Diagnosed with stage 3 colorectal cancer at just 38 years old, Jimmy Zannon was a far cry from the “typical” patient. Colorectal cancer was once (and often is still) considered a disease of the elderly. With the average age of diagnosis being 68 in men and 72 in women, it’s no surprise that people find it hard to believe colorectal cancer is diagnosed in individuals in their 20s and 30s.
The thing about colorectal cancer is that many of the symptoms associated with it can often be explained by other medical problems, such as constipation or irritable bowel syndrome (IBS). It makes sense that medical professionals do not always jump to cancer when they have a young patient presenting with seemingly common problems.
“I started to notice blood in my stool and didn’t think much of it,” says Jimmy. “After a few months I went in to my primary care physician and he diagnosed me with an external tear.”
After a few more months, Jimmy noticed that the symptoms were getting more severe and more frequent. He went back in to the doctor and, upon examination, decided that there was not tear and that Jimmy needed to see a GI specialist and get a colonoscopy.
“I scheduled the colonoscopy for July of 2017 but cancelled it when I found out it was not covered by my insurance and the cost was incredibly high,” he explains. “It took my wife basically kicking me in the butt to finally go in for the procedure in the fall when my symptoms continued to get worse.”
Currently, insurers are not required to cover colonoscopies for people under 50. Even with the American Cancer Society now recommending that people start their screening at 45, many insurances will not cover the procedure until they are 50 years old.

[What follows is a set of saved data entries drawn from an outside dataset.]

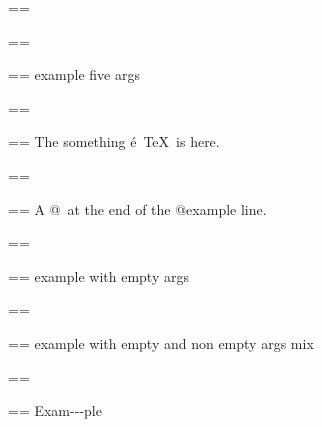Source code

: \documentclass{book}
\makeatletter
\newenvironment{Texinfopreformatted}{%
  \par\GNUTobeylines\obeyspaces\frenchspacing\parskip=\z@\parindent=\z@}{}
{\catcode`\^^M=13 \gdef\GNUTobeylines{\catcode`\^^M=13 \def^^M{\null\par}}}
\newenvironment{Texinfoindented}{\begin{list}{}{}\item\relax}{\end{list}}
\renewcommand{\_}{\Texinfounderscore\discretionary{}{}{}}
\makeatother
\begin{document}
{{\begin{Texinfoindented}
\begin{Texinfoindented}
\begin{Texinfopreformatted}
\end{Texinfopreformatted}
\end{Texinfoindented}
\begin{Texinfopreformatted}%
\ttfamily 
\end{Texinfopreformatted}
\begin{Texinfoindented}
\begin{Texinfopreformatted}%
\ttfamily example five args
\end{Texinfopreformatted}
\end{Texinfoindented}
\begin{Texinfopreformatted}%
\ttfamily 
\end{Texinfopreformatted}
\begin{Texinfoindented}
\begin{Texinfopreformatted}%
\ttfamily The something \'{e}\ \TeX{}\ is here.
\end{Texinfopreformatted}
\end{Texinfoindented}
\begin{Texinfopreformatted}%
\ttfamily 
\end{Texinfopreformatted}
\begin{Texinfoindented}
\begin{Texinfopreformatted}%
\ttfamily A @\ at the end of the @example line.
\end{Texinfopreformatted}
\end{Texinfoindented}
\begin{Texinfopreformatted}%
\ttfamily 
\end{Texinfopreformatted}
\begin{Texinfoindented}
\begin{Texinfopreformatted}%
\ttfamily example with empty args
\end{Texinfopreformatted}
\end{Texinfoindented}
\begin{Texinfopreformatted}%
\ttfamily 
\end{Texinfopreformatted}
\begin{Texinfoindented}
\begin{Texinfopreformatted}%
\ttfamily example with empty and non empty args mix
\end{Texinfopreformatted}
\end{Texinfoindented}
\begin{Texinfopreformatted}%
\ttfamily 
\end{Texinfopreformatted}
\begin{Texinfoindented}
\begin{Texinfopreformatted}%
\ttfamily Exam{-}{-}{-}ple


\end{Texinfopreformatted}
\end{Texinfoindented}
\end{Texinfoindented}}}
\end{document}
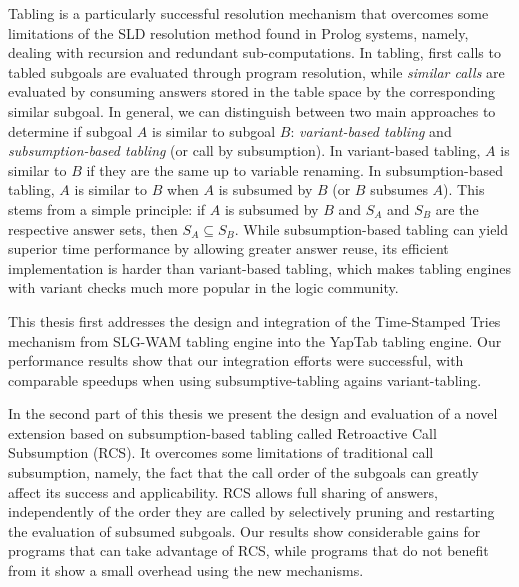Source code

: Tabling is a particularly successful resolution mechanism that overcomes some limitations
of the SLD resolution method found in Prolog systems, namely, dealing with recursion and redundant
sub-computations. In tabling, first calls to tabled subgoals are evaluated through
program resolution, while \emph{similar calls} are evaluated by consuming answers stored
in the table space by the corresponding similar subgoal.
In general, we can distinguish between two main approaches to determine if subgoal $A$ is
similar to subgoal $B$: \emph{variant-based tabling} and \emph{subsumption-based tabling}
(or call by subsumption). In variant-based tabling, $A$ is similar to $B$ if they are the same
up to variable renaming. In subsumption-based tabling, $A$ is similar to $B$ when $A$ is subsumed
by $B$ (or $B$ subsumes $A$). This stems from a simple principle: if $A$ is subsumed by $B$ and
$S_A$ and $S_B$ are the respective answer sets, then $S_A \subseteq S_B$.
While subsumption-based tabling can yield superior time performance by allowing greater answer
reuse, its efficient implementation is harder than variant-based tabling, which makes tabling engines
with variant checks much more popular in the logic community.

This thesis first addresses the design and integration of the Time-Stamped Tries mechanism
from SLG-WAM tabling engine into the YapTab tabling engine. Our performance results show that our
integration efforts were successful, with comparable speedups when using subsumptive-tabling agains
variant-tabling.

In the second part of this thesis we present the design and evaluation of a novel extension
based on subsumption-based tabling called Retroactive Call Subsumption (RCS). It overcomes some limitations
of traditional call subsumption, namely, the fact that the call order of the subgoals can greatly affect its
success and applicability. RCS allows full sharing of answers,
independently of the order they are called by selectively pruning and restarting the evaluation of subsumed
subgoals. Our results show considerable gains for programs that can take advantage of RCS, while programs
that do not benefit from it show a small overhead using the new mechanisms.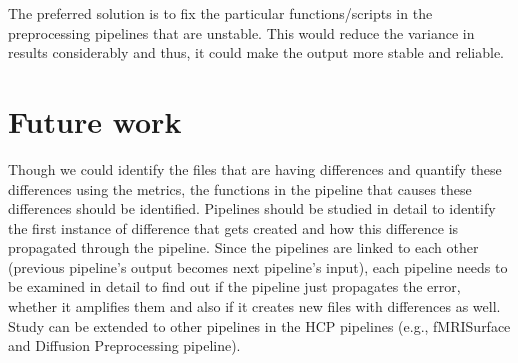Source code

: The preferred solution is to fix the particular functions/scripts in the preprocessing pipelines that are unstable. This would reduce the variance in results considerably and thus, it could make the output more stable and reliable.

\section{Future work}
Though we could identify the files that are having differences and quantify these differences using the metrics, the functions in the pipeline that causes these differences should be identified.
Pipelines should be studied in detail to identify the first instance of difference that gets created and how this difference is propagated through the pipeline.
Since the pipelines are linked to each other (previous pipeline's output becomes next pipeline's input), each pipeline needs to be examined in detail to find out if the pipeline just propagates the error, whether it amplifies them and also if it creates new files with differences as well. 
Study can be extended to other pipelines in the HCP pipelines (e.g., fMRISurface and Diffusion Preprocessing pipeline).
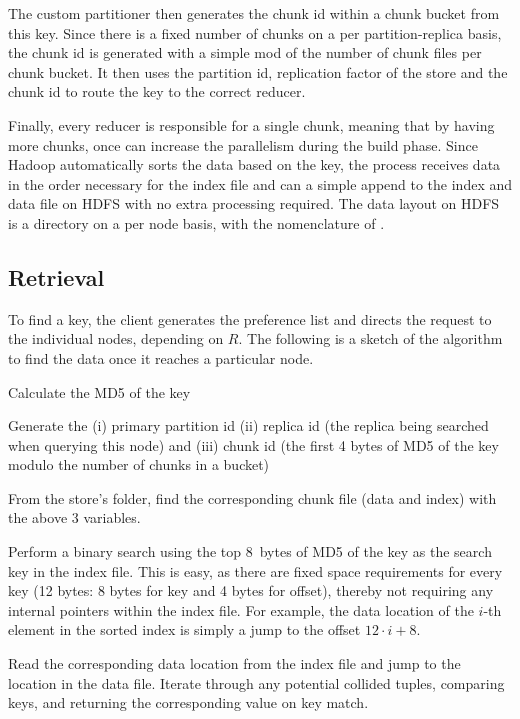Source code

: The custom partitioner then generates the chunk id within a chunk
bucket from this key. Since there is a fixed number of chunks on a 
per partition-replica basis, the chunk id is generated with a 
simple mod of the number of chunk files per chunk bucket. 
It then uses the partition id, replication factor of the store and 
the chunk id to route the key to the correct reducer. 

Finally, every reducer is responsible for a single chunk, 
meaning that by having more chunks, once can increase
the parallelism during the build phase. Since Hadoop automatically
sorts the data based on the key, the process receives data in the
order necessary for the index file and can a simple append 
to the index and data file on HDFS with no extra processing required.
The data layout on HDFS is a directory on a per \projectname{} node
basis, with the nomenclature of .


\subsection{Retrieval}
\label{sec:read_only:search}

To find a key, the client generates the preference list and directs
the request to the individual nodes, depending on $R$. 
The following is a sketch of the algorithm to find the data once it
reaches a particular node.

\begin{compactenum}
  \item Calculate the MD5 of the key
  \item Generate the (i) primary partition id (ii) replica id (the replica being
searched when querying this node) and (iii) chunk id (the first 4 bytes of
MD5 of the key modulo the number of chunks in a bucket)
  \item From the store's folder, find the corresponding chunk file 
(data and index) with the above 3 variables.
  \item Perform a binary search using the top 8~bytes of MD5 of the
key as the search key in the index file. This is easy, as there are
fixed space requirements for every key (12 bytes: 8 bytes for key and
4 bytes for offset), thereby not requiring any internal pointers
within the index file. For example, the data location of the $i$-th
element in the sorted index is simply a jump to
the offset $12 \cdot i + 8$.  
  \item Read the corresponding data location from the index file
and jump to the location in the data file. Iterate through any 
potential collided tuples, comparing keys, and returning the 
corresponding value on key match. 
\end{compactenum}


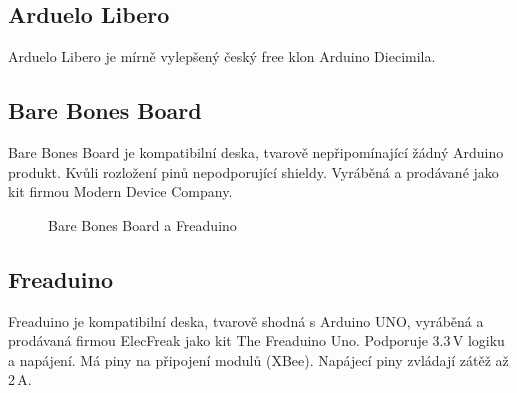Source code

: 	\subsection{Arduelo Libero}	
	Arduelo Libero je mírně vylepšený český free klon Arduino Diecimila.
	
	\subsection{Bare Bones Board} 
	Bare Bones Board je kompatibilní deska, tvarově nepřipomínající žádný Arduino produkt. Kvůli rozložení pinů nepodporující shieldy. Vyráběná a prodávané jako kit firmou Modern Device Company.
	
	\begin{figure}[!ht]
	\vspace{-10pt}	
    \centering
			\hspace*{5mm}
					\caption{Bare Bones Board a Freaduino}
					\vspace{-20pt}	
	\end{figure}	
		
	\subsection{Freaduino} 
	Freaduino je kompatibilní deska, tvarově shodná s Arduino UNO, vyráběná a prodávaná firmou ElecFreak jako kit The Freaduino Uno. Podporuje 3.3\,V logiku a napájení. Má piny na připojení modulů (XBee). Napájecí piny zvládají zátěž až 2\,A.
	
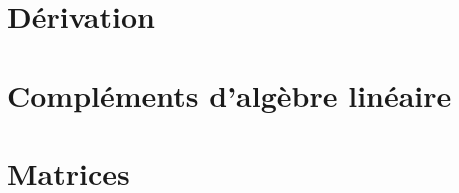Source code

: \documentclass[13pt, twoside, a4paper, french]{report}
\begin{document}
    \chapter{Dérivation}\label{ch:derivation}
        


    \chapter{Compléments d'algèbre linéaire}\label{ch:complements-d-algebre-lineaire}
        


    \chapter{Matrices}\label{ch:matrices}
        
\end{document}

“I went in to the colonscopy thinking I had a bleeding hemorrhoid and came out with stage 3 cancer,” says Jimmy. “No one—not me, not my GI specialist, not my wife—could believe it. I have no history of the disease in my family and am a relatively healthy guy. It was shocking.”
After doing some research and talking to people in the medical community (Jimmy’s wife works at Children’s Hospital Colorado on the University of Colorado Anschutz Medical Campus), the pair decided that Jimmy would get the best treatment at the University of Colorado Cancer Center under the care of Christopher Lieu, MD.
Between 15 weeks of infusion chemotherapy combined with twice-daily oral chemotherapy, five weeks of five-day-a-week radiation, and a surgery to remove two inches of his colon plus 15 lymph nodes, Jimmy had, in his own words, “a whirlwind of treatment.”
“I have two young kids, a wife, and a career. It was scary going in to treatment knowing that I was the main provider for my family and not knowing how it was going to affect us,” he says.
Jimmy was able to keep working for the duration of his treatment. Side effects from the chemotherapy were minimal and included neuropathy and fatigue.
After the final part of my treatment plan, which was the surgery, I took a month off of work and then got right back in to my normal life again,” says Jimmy. “In that aspect, I consider myself very lucky.”
As of December of 2018, Jimmy has no cancer in his body.
“I am feeling good,” he says. “There is always a little bit of fear knowing that there may still be something microscopic that could lead to more cancer, but for now I am just beyond grateful to be here and have my health back.”
Now, Jimmy wants to help spread the word of the increasing early onset colorectal cancer epidemic.
“If you have symptoms, please be an advocate for yourself,” he says. “Listen to your wife, listen to your body, and get yourself checked out.”